I’ll admit that I freaked out a bit last week with a flurry of stories about how we should be concerned about the Addons that we install in Firefox.
There were lots of stories about the report and some content from Mozilla about their plans for the future with Project Tofino. It was a little disconcerting to me because I’m a big fan and long-time user of Firefox. I find that it works nicely in a 4GB computer unlike some of the other browsers that are constantly in search of more memory and, finding none, use the hard drive instead. Of course, we know what that means in terms of browsing performance. I’m also a big fan of Add-ons or extensions to give my browser more functionality. It’s quite a task since I typically have four or five browsers installed on the computer and I want the same tools available to all.
Probably, it was Add-ons that drove me to use Firefox in the first place. Sure, you can use other installed programs on your computer but there’s something so great about having everything that you need right there in your browser. The Add-ons in the report did make me pause for a second. I only have one of the “top 10” installed but perhaps the ones that I use didn’t make the list and yet still have the problem?
I’ve also seen a lot of “Chicken Little” messages in the past so that affected some of my thinking too. But, I will also confess to being an Add-on hoarder and only do a bit of house cleaning when I’m bored or just wonder why there’s no room left in the URL window for the website I’m visiting!
The other thing that got me thinking about this was the interview that I did for Royan last week where he talked about Workflow. Since so much that I do these days is in a browser, that is where my workflow is, I guess. Call me lazy – I prefer to think of myself as productive – I like it all at my fingertips. In my readings about this, I found a great piece of advice – think through what Add-ons that you absolutely have to have to minimize your risk.

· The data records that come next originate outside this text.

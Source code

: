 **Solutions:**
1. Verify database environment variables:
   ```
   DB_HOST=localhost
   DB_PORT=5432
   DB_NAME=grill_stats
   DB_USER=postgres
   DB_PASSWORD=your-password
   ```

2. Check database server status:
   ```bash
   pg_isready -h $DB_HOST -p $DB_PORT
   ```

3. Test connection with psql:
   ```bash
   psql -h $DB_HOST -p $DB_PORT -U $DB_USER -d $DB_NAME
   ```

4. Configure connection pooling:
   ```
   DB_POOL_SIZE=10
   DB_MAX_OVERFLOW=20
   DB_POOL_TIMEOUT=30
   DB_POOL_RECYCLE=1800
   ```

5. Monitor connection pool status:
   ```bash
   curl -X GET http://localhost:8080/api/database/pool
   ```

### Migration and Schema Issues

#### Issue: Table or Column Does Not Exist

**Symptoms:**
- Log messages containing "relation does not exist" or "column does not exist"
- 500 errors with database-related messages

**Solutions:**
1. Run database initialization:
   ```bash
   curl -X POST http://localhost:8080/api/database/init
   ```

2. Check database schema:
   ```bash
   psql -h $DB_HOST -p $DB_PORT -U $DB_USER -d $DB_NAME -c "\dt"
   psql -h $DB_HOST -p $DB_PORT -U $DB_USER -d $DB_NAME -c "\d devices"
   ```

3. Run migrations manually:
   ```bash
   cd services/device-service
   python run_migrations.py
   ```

I’m also poking around with the new Vivaldi browser and a new browser is also an opportunity to start over. I’m using that bit of advice to avoid Extension bloat. (Well, at least for a little while)
As a result, here are the Add-ons that I have to have.
|ScribeFire is my blogging tool. I’d be lost without it.|
|Shareaholic is a great curating tool. Instead of having a tool for every service, they’re all here|
|LastPass is the password manager that I use to keep track of things. The best part isn’t necessarily using it to remember passwords – it’s to generate really long involved passwords for use in the first place.|
|Google Keep – note to self. How often am I just tooling around and need to make a note? The nice thing is that I might actually be on my phone when I get the need. Keep does the job. I guess, technically, it’s an app and not an extension. Regardless, I find it invaluable.|
|Ghostery – it only takes a few minutes after you install Ghostery and are curious about the purple message box to realize that you’re not alone when on the web. Ghostery helps private things private.|
|Grammarly is my way to try and ensure that this blog is readable. I know that my editorial team may say otherwise, but I do try.|
|Diigo is my little curated corner of the web. I’ve mentioned before that I use it as my personal search engine – my logic being that if I found it and bookmarked it, I’ve already found it useful. Why start with a fresh start every time?|
||Feedly is my current RSS reader. I still think that RSS is done with magic.|
|OneTab – in addition to collecting Add-ons and extensions, I collect tabs. This cleans things up nicely!|
||uBlock Origin – When you have a really slow internet connection, anything you can do to speed it up is good. Blocking advertisements does it for me.|
||Web Of Trust – One final and very valuable Extension – Red, Yellow, Green lights advise on the safety of the website being visited.|
I’m kind of pleased that I’m able to keep the list this small. I often read the top 10 lists of “must have” Add-ons or extensions and some look interesting but I’m not sure that I’d use them regularly so it begs the question “Why install them at all?”